Collected data
____

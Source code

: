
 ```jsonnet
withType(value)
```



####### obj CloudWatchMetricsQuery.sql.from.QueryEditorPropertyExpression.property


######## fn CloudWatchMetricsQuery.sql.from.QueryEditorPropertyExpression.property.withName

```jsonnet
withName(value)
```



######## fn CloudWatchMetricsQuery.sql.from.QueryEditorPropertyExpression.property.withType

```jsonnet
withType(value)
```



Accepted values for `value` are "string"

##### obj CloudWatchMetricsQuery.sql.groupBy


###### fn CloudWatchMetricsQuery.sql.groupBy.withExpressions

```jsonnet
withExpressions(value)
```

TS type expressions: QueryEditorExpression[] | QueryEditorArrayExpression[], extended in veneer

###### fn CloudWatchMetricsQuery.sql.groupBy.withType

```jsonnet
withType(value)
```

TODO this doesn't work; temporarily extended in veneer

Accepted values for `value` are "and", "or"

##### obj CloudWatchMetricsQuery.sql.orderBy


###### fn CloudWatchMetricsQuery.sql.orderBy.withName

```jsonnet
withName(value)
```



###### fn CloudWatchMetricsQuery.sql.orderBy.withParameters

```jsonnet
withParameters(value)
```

____

EXERCISE:
Could you retype every record above exactly as written?

EXPECTED ANSWER:
Source code

:
 ```jsonnet
withType(value)
```



####### obj CloudWatchMetricsQuery.sql.from.QueryEditorPropertyExpression.property


######## fn CloudWatchMetricsQuery.sql.from.QueryEditorPropertyExpression.property.withName

```jsonnet
withName(value)
```



######## fn CloudWatchMetricsQuery.sql.from.QueryEditorPropertyExpression.property.withType

```jsonnet
withType(value)
```



Accepted values for `value` are "string"

##### obj CloudWatchMetricsQuery.sql.groupBy


###### fn CloudWatchMetricsQuery.sql.groupBy.withExpressions

```jsonnet
withExpressions(value)
```

TS type expressions: QueryEditorExpression[] | QueryEditorArrayExpression[], extended in veneer

###### fn CloudWatchMetricsQuery.sql.groupBy.withType

```jsonnet
withType(value)
```

TODO this doesn't work; temporarily extended in veneer

Accepted values for `value` are "and", "or"

##### obj CloudWatchMetricsQuery.sql.orderBy


###### fn CloudWatchMetricsQuery.sql.orderBy.withName

```jsonnet
withName(value)
```



###### fn CloudWatchMetricsQuery.sql.orderBy.withParameters

```jsonnet
withParameters(value)
```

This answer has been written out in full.